L’imprévisibilité n’est pas une idée, elle est aujourd’hui un fait scientifique. Nassim Nicholas Taleb explique pourquoi nous n’avons pas envie de l’accepter. Une fois conscient de ce qui se passe dans notre tête, nous devrions être un peu plus sages. Mais ça ne semble pas évident pour tout le monde. Je reviens donc sur le sujet.
1/ Les futurs probables n’existent pas. Il est impossible de définir la probabilité d’un futur donné sinon en s’accordant une marge d’erreur faramineuse. Bien sûr, les analystes en tout genre ne peuvent pas être d’accord car leur gagne-pain est la prévision. Mais il suffit de regarder en arrière pour constater qu’ils se trompent presque toujours. Leur taux d’erreur est monstrueux.
2/ Parmi les futurs probables, il y a toujours des futurs opposés, logique au vue de la marge d’erreur. Comment choisir entre ces futurs pour mener une politique à long terme ?

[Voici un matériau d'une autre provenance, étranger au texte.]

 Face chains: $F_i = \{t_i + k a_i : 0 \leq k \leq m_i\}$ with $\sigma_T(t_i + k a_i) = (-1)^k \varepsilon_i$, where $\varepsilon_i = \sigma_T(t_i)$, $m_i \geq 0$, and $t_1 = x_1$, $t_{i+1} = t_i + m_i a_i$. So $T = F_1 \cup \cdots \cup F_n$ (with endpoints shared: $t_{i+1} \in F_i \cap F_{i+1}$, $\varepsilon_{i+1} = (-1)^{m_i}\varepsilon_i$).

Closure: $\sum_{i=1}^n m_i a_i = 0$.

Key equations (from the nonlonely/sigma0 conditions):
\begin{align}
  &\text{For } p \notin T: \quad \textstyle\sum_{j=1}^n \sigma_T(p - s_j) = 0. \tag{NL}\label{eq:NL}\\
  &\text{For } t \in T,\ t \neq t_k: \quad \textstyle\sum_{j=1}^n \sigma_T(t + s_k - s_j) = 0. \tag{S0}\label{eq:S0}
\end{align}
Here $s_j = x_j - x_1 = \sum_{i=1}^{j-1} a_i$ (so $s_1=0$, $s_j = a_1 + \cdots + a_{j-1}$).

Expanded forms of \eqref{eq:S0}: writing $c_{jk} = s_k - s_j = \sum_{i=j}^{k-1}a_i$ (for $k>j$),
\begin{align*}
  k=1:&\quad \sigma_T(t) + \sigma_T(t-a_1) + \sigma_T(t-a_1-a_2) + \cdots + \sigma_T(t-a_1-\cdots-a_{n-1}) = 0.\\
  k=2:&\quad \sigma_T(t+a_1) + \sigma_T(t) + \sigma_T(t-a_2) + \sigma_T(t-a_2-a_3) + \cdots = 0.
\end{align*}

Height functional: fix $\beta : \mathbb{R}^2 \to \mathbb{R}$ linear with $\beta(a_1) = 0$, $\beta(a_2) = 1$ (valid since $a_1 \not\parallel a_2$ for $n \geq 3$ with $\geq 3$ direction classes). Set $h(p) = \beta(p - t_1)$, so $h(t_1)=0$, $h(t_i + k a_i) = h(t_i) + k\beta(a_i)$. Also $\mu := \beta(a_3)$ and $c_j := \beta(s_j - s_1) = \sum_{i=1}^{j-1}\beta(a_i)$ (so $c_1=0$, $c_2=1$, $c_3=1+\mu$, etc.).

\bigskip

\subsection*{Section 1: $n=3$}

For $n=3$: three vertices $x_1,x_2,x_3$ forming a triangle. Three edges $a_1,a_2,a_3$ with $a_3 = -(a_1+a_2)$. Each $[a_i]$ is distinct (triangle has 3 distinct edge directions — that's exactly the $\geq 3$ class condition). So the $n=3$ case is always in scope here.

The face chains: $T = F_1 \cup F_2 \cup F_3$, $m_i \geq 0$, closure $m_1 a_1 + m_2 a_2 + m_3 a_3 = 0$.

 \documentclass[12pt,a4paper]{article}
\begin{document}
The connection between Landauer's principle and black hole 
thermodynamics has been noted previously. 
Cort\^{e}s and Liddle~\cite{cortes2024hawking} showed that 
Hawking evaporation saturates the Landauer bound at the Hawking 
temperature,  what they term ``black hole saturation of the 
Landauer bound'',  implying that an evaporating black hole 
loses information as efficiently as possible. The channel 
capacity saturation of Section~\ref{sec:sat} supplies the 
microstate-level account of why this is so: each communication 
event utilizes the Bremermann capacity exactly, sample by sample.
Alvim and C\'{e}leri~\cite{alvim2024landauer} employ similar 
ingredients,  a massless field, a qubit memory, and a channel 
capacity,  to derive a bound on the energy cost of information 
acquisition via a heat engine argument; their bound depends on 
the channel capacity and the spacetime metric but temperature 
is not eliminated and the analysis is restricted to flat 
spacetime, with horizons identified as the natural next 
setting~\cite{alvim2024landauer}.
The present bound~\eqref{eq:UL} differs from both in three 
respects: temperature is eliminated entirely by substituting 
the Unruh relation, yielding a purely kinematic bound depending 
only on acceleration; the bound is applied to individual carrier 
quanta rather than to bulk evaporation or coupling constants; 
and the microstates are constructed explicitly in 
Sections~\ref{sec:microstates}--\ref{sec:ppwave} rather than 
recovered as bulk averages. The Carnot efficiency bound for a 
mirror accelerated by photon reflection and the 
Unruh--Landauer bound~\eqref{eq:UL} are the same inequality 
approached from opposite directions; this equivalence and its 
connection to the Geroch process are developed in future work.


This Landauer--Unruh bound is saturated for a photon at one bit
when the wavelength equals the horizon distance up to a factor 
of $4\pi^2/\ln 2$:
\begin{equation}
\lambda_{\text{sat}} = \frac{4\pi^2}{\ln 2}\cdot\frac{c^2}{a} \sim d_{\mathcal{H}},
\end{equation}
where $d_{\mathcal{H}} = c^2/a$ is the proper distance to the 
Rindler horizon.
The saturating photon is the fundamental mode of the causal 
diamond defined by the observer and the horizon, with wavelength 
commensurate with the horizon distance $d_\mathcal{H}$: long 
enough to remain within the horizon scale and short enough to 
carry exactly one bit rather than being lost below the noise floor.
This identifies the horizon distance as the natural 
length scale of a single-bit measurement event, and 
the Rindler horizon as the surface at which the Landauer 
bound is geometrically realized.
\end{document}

3/ Rien n’empêche de mener des politiques à long terme mais il faut savoir qu’elles reviennent à parier sur l’avenir. Nul ne peut savoir ce que sera le long terme. On peut décider de réduire à long terme les gaz à effet de serre. Ce n’est pas pour ça que nous connaîtrons le climat ou le niveau de pollution à long terme. Bien sûr, ce n’est pas une raison pour ne pas agir. Mais il ne faut pas se chercher des justifications chez les oracles.
4/ La plupart d’entre-nous menons nos vies avec des politiques à long terme. Une politique à long terme est une politique suivie avec persévérance (ce qui est antinomique avec nos démocraties où les têtes changent sans cesse). Elle commence aujourd’hui et elle est faite pour durer.

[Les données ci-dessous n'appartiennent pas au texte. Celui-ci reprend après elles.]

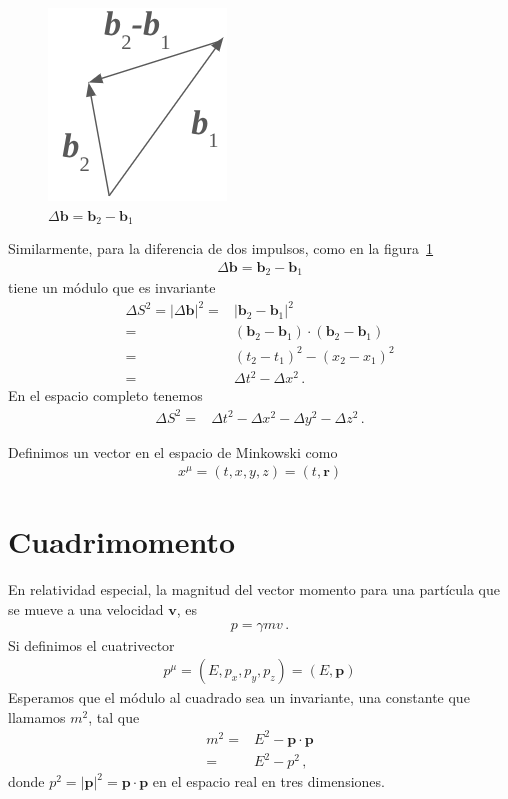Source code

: \documentclass[11pt,a4paper]{article}
\begin{document}
\begin{figure}
    \centering
    \includegraphics[scale=0.5]{b2-b1.png}
    \caption{$\Delta\boldsymbol{b} = \boldsymbol{b}_2 - \boldsymbol{b}_1$}
    \label{fig:b2-b1}
\end{figure}

Similarmente, para la diferencia de dos impulsos, como en la figura~\ref{fig:b2-b1}
\begin{align*}
    \Delta\boldsymbol{b} = \boldsymbol{b}_2 - \boldsymbol{b}_1 
\end{align*}
tiene un módulo que es invariante
\begin{align*}
    \Delta S^2 = |\Delta\boldsymbol{b}|^2=& |\boldsymbol{b}_2 -\boldsymbol{b}_1 |^2\\
    =&(\boldsymbol{b}_2 -\boldsymbol{b}_1)\cdot (\boldsymbol{b}_2 -\boldsymbol{b}_1)  \\
=&\left(t_2-t_1\right)^2 -\left(x_2-x_1\right)^2\\
    = &\Delta t^2 - \Delta x^2\,. 
\end{align*}
En el espacio completo tenemos
\begin{align*}
    \Delta S^2 =
     &\Delta t^2 - \Delta x^2 - \Delta y^2 - \Delta z^2\,. 
\end{align*}

Definimos un vector en el espacio de Minkowski como
\begin{align*}
    x^\mu = (t,x,y,z) = (t,\boldsymbol{r})
\end{align*}

\section{Cuadrimomento}
En relatividad especial, la magnitud del vector momento para una partícula que se mueve a una velocidad $\boldsymbol{v}$, es
\begin{align*}
    p= \gamma m v\,.
\end{align*}
Si definimos el cuatrivector
\begin{align*}
    p^\mu = (E,p_x,p_y,p_z) = (E,\boldsymbol{p})
\end{align*}
Esperamos que el módulo al cuadrado sea un invariante, una constante que llamamos $m^2$, tal que
\begin{align*}
    m^2 =& E^2 - \boldsymbol{p}\cdot\boldsymbol{p} \\
        =&   E^2 -p^2\,,
\end{align*}
donde $p^2 = |\boldsymbol{p}|^2 =\boldsymbol{p}\cdot\boldsymbol{p} $ en el espacio real en tres dimensiones.
\end{document}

5/ Personne ne peut gérer le futur intelligemment. Le futur est inintelligible car il est totalement inconnu à cause des hasards de type deux. Essayer d’être intelligent avec le futur, c’est être intelligent tout de suite, ne pas faire de connerie tout de suite. Si le climat se détraque, c’est à cause de nous, c’est à nous de changer les choses maintenant. Nous devons cesser de faire des plans sur la comète.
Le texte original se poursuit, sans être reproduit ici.